Meet Derrick Harkins, the Pastor Behind the Democratic Party’s Faith Outreach September 11, 2012

“Faith is an integral part of the Democratic Party,” the Reverend Derrick Harkins proclaimed Wednesday as he kicked off a panel on religion at the Democratic National Convention in Charlotte. “Don’t put any credence to the lie that somehow faith is not an integral part of who we are as Democrats—somebody ought to say, ‘Amen!’” Applause filled the forum. The event, the second that Harkins helped organize this week in addition to a daily morning prayer series, is the most recent attempt by the Democratic National Committee (DNC) to rally the faith vote for President Obama in November. And Harkins is the man behind the mission.

The first time Harkins met the president was six years ago, when then-Senator Obama gave his Call to Renewal speech—perhaps his most openly Christian public address—at Washington’s National City Christian Church. “If we truly hope to speak to people where they’re at, to communicate our hopes and values in a way that’s relevant to their own,” Obama said, “then as progressives, we cannot abandon the field of religious discourse.” At the time, Harkins was on the board of the progressive evangelical organization Sojourners, which was hosting the conference. From the pews, he listened carefully as the young congressman outlined how his Christian commitments informed his progressive agenda. “Even then, when people were just beginning to buzz about his possibly running for president, I was struck by the depth and authenticity of his own understanding of his personal faith,” Harkins recalls.

Now it is up to Harkins to convey that message to America’s faithful.

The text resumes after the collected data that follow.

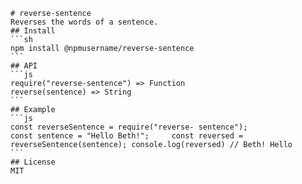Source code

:	# reverse-sentence 
	Reverses the words of a sentence. 
	## Install 
    ```sh 
	npm install @npmusername/reverse-sentence 
    ```
	## API 
	```js 
	require("reverse-sentence") => Function 
  	reverse(sentence) => String
    ```
	## Example 
	```js 
	const reverseSentence = require("reverse- sentence"); 
	const sentence = "Hello Beth!"; 	const reversed = reverseSentence(sentence); console.log(reversed) // Beth! Hello
    ```
	## License
   	MIT
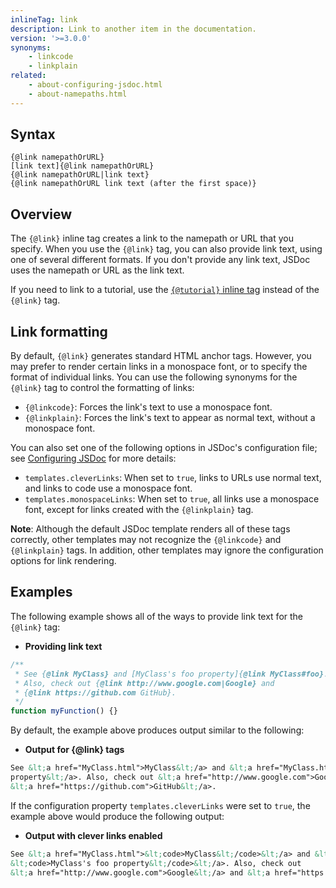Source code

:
 ```yaml
---
inlineTag: link
description: Link to another item in the documentation.
version: '>=3.0.0'
synonyms:
    - linkcode
    - linkplain
related:
    - about-configuring-jsdoc.html
    - about-namepaths.html
---
```


## Syntax

    {@link namepathOrURL}
    [link text]{@link namepathOrURL}
    {@link namepathOrURL|link text}
    {@link namepathOrURL link text (after the first space)}


## Overview

The `{@link}` inline tag creates a link to the namepath or URL that you specify. When you use the
`{@link}` tag, you can also provide link text, using one of several different formats. If you don't
provide any link text, JSDoc uses the namepath or URL as the link text.

If you need to link to a tutorial, use the [`{@tutorial}` inline tag][tutorial-inline-tag] instead
of the `{@link}` tag.

[tutorial-inline-tag]: tags-inline-tutorial


## Link formatting

By default, `{@link}` generates standard HTML anchor tags. However, you may prefer to render certain
links in a monospace font, or to specify the format of individual links. You can use the following
synonyms for the `{@link}` tag to control the formatting of links:

+ `{@linkcode}`: Forces the link's text to use a monospace font.
+ `{@linkplain}`: Forces the link's text to appear as normal text, without a monospace font.

You can also set one of the following options in JSDoc's configuration file; see
[Configuring JSDoc][configuring] for more details:

+ `templates.cleverLinks`: When set to `true`, links to URLs use normal text, and links to code use
a monospace font.
+ `templates.monospaceLinks`: When set to `true`, all links use a monospace font, except for links
created with the `{@linkplain}` tag.

**Note**: Although the default JSDoc template renders all of these tags correctly, other templates
may not recognize the `{@linkcode}` and `{@linkplain}` tags. In addition, other templates may ignore
the configuration options for link rendering.

[configuring]: about-configuring-jsdoc


## Examples

The following example shows all of the ways to provide link text for the `{@link}` tag:

- **Providing link text**

```js
/**
 * See {@link MyClass} and [MyClass's foo property]{@link MyClass#foo}.
 * Also, check out {@link http://www.google.com|Google} and
 * {@link https://github.com GitHub}.
 */
function myFunction() {}
```


By default, the example above produces output similar to the following:

- **Output for {@link} tags**

```html
See &lt;a href="MyClass.html">MyClass&lt;/a> and &lt;a href="MyClass.html#foo">MyClass's foo
property&lt;/a>. Also, check out &lt;a href="http://www.google.com">Google&lt;/a> and
&lt;a href="https://github.com">GitHub&lt;/a>.
```


If the configuration property `templates.cleverLinks` were set to `true`, the example above would
produce the following output:

- **Output with clever links enabled**

```html
See &lt;a href="MyClass.html">&lt;code>MyClass&lt;/code>&lt;/a> and &lt;a href="MyClass.html#foo">
&lt;code>MyClass's foo property&lt;/code>&lt;/a>. Also, check out
&lt;a href="http://www.google.com">Google&lt;/a> and &lt;a href="https://github.com">GitHub&lt;/a>.
```

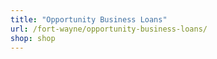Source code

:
```yaml
---
title: "Opportunity Business Loans"
url: /fort-wayne/opportunity-business-loans/
shop: shop
---
```

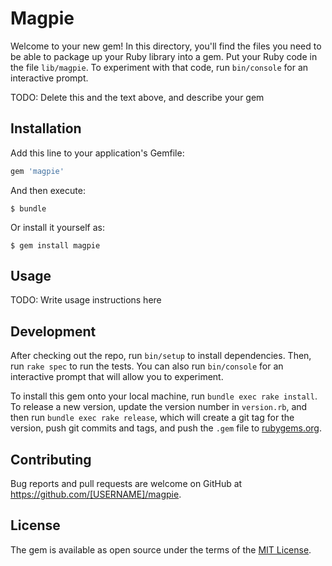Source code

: # Magpie

Welcome to your new gem! In this directory, you'll find the files you need to be able to package up your Ruby library into a gem. Put your Ruby code in the file `lib/magpie`. To experiment with that code, run `bin/console` for an interactive prompt.

TODO: Delete this and the text above, and describe your gem

## Installation

Add this line to your application's Gemfile:

```ruby
gem 'magpie'
```

And then execute:

    $ bundle

Or install it yourself as:

    $ gem install magpie

## Usage

TODO: Write usage instructions here

## Development

After checking out the repo, run `bin/setup` to install dependencies. Then, run `rake spec` to run the tests. You can also run `bin/console` for an interactive prompt that will allow you to experiment.

To install this gem onto your local machine, run `bundle exec rake install`. To release a new version, update the version number in `version.rb`, and then run `bundle exec rake release`, which will create a git tag for the version, push git commits and tags, and push the `.gem` file to [rubygems.org](https://rubygems.org).

## Contributing

Bug reports and pull requests are welcome on GitHub at https://github.com/[USERNAME]/magpie.

## License

The gem is available as open source under the terms of the [MIT License](http://opensource.org/licenses/MIT).
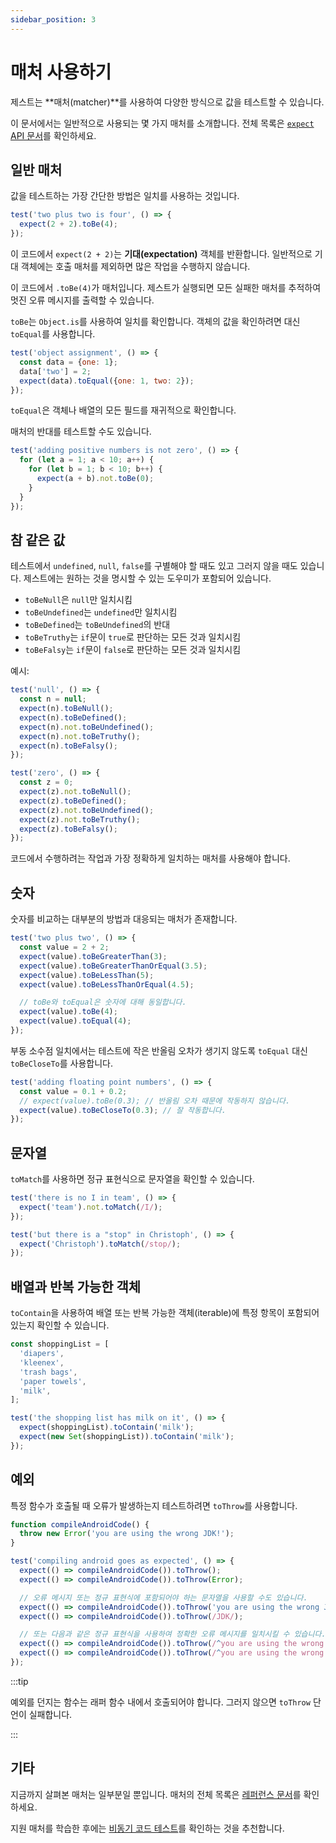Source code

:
 ```yaml
---
sidebar_position: 3
---
```


# 매처 사용하기

제스트는 **매처(matcher)**를 사용하여 다양한 방식으로 값을 테스트할 수 있습니다.

이 문서에서는 일반적으로 사용되는 몇 가지 매처를 소개합니다. 전체 목록은 [`expect` API 문서](https://github.com/facebook/jest/blob/main/website/versioned_docs/version-29.2/ExpectAPI.md)를 확인하세요.

## 일반 매처

값을 테스트하는 가장 간단한 방법은 일치를 사용하는 것입니다.

```js
test('two plus two is four', () => {
  expect(2 + 2).toBe(4);
});
```

이 코드에서 `expect(2 + 2)`는 **기대(expectation)** 객체를 반환합니다. 일반적으로 기대 객체에는 호출 매처를 제외하면 많은 작업을 수행하지 않습니다.

이 코드에서 `.toBe(4)`가 매처입니다. 제스트가 실행되면 모든 실패한 매처를 추적하여 멋진 오류 메시지를 출력할 수 있습니다.

`toBe`는 `Object.is`를 사용하여 일치를 확인합니다. 객체의 값을 확인하려면 대신 `toEqual`를 사용합니다.

```js
test('object assignment', () => {
  const data = {one: 1};
  data['two'] = 2;
  expect(data).toEqual({one: 1, two: 2});
});
```

`toEqual`은 객체나 배열의 모든 필드를 재귀적으로 확인합니다.

매처의 반대를 테스트할 수도 있습니다.

```js
test('adding positive numbers is not zero', () => {
  for (let a = 1; a < 10; a++) {
    for (let b = 1; b < 10; b++) {
      expect(a + b).not.toBe(0);
    }
  }
});
```

## 참 같은 값

테스트에서 `undefined`, `null`, `false`를 구별해야 할 때도 있고 그러지 않을 때도 있습니다. 제스트에는 원하는 것을 명시할 수 있는 도우미가 포함되어 있습니다.

- `toBeNull`은 `null`만 일치시킴
- `toBeUndefined`는 `undefined`만 일치시킴
- `toBeDefined`는 `toBeUndefined`의 반대
- `toBeTruthy`는 `if`문이 `true`로 판단하는 모든 것과 일치시킴
- `toBeFalsy`는 `if`문이 `false`로 판단하는 모든 것과 일치시킴

예시:

```js
test('null', () => {
  const n = null;
  expect(n).toBeNull();
  expect(n).toBeDefined();
  expect(n).not.toBeUndefined();
  expect(n).not.toBeTruthy();
  expect(n).toBeFalsy();
});

test('zero', () => {
  const z = 0;
  expect(z).not.toBeNull();
  expect(z).toBeDefined();
  expect(z).not.toBeUndefined();
  expect(z).not.toBeTruthy();
  expect(z).toBeFalsy();
});
```

코드에서 수행하려는 작업과 가장 정확하게 일치하는 매처를 사용해야 합니다.

## 숫자

숫자를 비교하는 대부분의 방법과 대응되는 매처가 존재합니다.

```js
test('two plus two', () => {
  const value = 2 + 2;
  expect(value).toBeGreaterThan(3);
  expect(value).toBeGreaterThanOrEqual(3.5);
  expect(value).toBeLessThan(5);
  expect(value).toBeLessThanOrEqual(4.5);

  // toBe와 toEqual은 숫자에 대해 동일합니다.
  expect(value).toBe(4);
  expect(value).toEqual(4);
});
```

부동 소수점 일치에서는 테스트에 작은 반올림 오차가 생기지 않도록 `toEqual` 대신 `toBeCloseTo`를 사용합니다.

```js
test('adding floating point numbers', () => {
  const value = 0.1 + 0.2;
  // expect(value).toBe(0.3); // 반올림 오차 때문에 작동하지 않습니다.
  expect(value).toBeCloseTo(0.3); // 잘 작동합니다.
});
```

## 문자열

`toMatch`를 사용하면 정규 표현식으로 문자열을 확인할 수 있습니다.

```js
test('there is no I in team', () => {
  expect('team').not.toMatch(/I/);
});

test('but there is a "stop" in Christoph', () => {
  expect('Christoph').toMatch(/stop/);
});
```

## 배열과 반복 가능한 객체

`toContain`을 사용하여 배열 또는 반복 가능한 객체(iterable)에 특정 항목이 포함되어 있는지 확인할 수 있습니다.

```js
const shoppingList = [
  'diapers',
  'kleenex',
  'trash bags',
  'paper towels',
  'milk',
];

test('the shopping list has milk on it', () => {
  expect(shoppingList).toContain('milk');
  expect(new Set(shoppingList)).toContain('milk');
});
```

## 예외

특정 함수가 호출될 때 오류가 발생하는지 테스트하려면 `toThrow`를 사용합니다.

```js
function compileAndroidCode() {
  throw new Error('you are using the wrong JDK!');
}

test('compiling android goes as expected', () => {
  expect(() => compileAndroidCode()).toThrow();
  expect(() => compileAndroidCode()).toThrow(Error);

  // 오류 메시지 또는 정규 표현식에 포함되어야 하는 문자열을 사용할 수도 있습니다.
  expect(() => compileAndroidCode()).toThrow('you are using the wrong JDK');
  expect(() => compileAndroidCode()).toThrow(/JDK/);

  // 또는 다음과 같은 정규 표현식을 사용하여 정확한 오류 메시지를 일치시킬 수 있습니다.
  expect(() => compileAndroidCode()).toThrow(/^you are using the wrong JDK$/); // Test fails
  expect(() => compileAndroidCode()).toThrow(/^you are using the wrong JDK!$/); // Test pass
});
```

:::tip

예외를 던지는 함수는 래퍼 함수 내에서 호출되어야 합니다. 그러지 않으면 `toThrow` 단언이 실패합니다.

:::

## 기타

지금까지 살펴본 매처는 일부분일 뿐입니다. 매처의 전체 목록은 [레퍼런스 문서](https://jestjs.io/docs/29.1/expect)를 확인하세요.

지원 매처를 학습한 후에는 [비동기 코드 테스트](./비동기-코드-테스트하기.md)를 확인하는 것을 추천합니다.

Last October, the DNC tapped Harkins, a full-time pastor at one of Washington’s oldest historically African American churches, Nineteenth Street Baptist, to lead its rekindled faith outreach effort. He has one goal until election day: to get America’s faithful as fired up—and more—for Democrats and Obama as they were in 2008. The party made great strides four years ago in conveying themselves as values voters. According to the Pew Forum on Religion and Public Life, Obama picked up 26 percent of the white evangelical vote, up from John Kerry’s 21 percent in 2004. He made even stronger gains among religious voters under age 40: he received 33 percent of their vote versus Kerry’s 12 percent.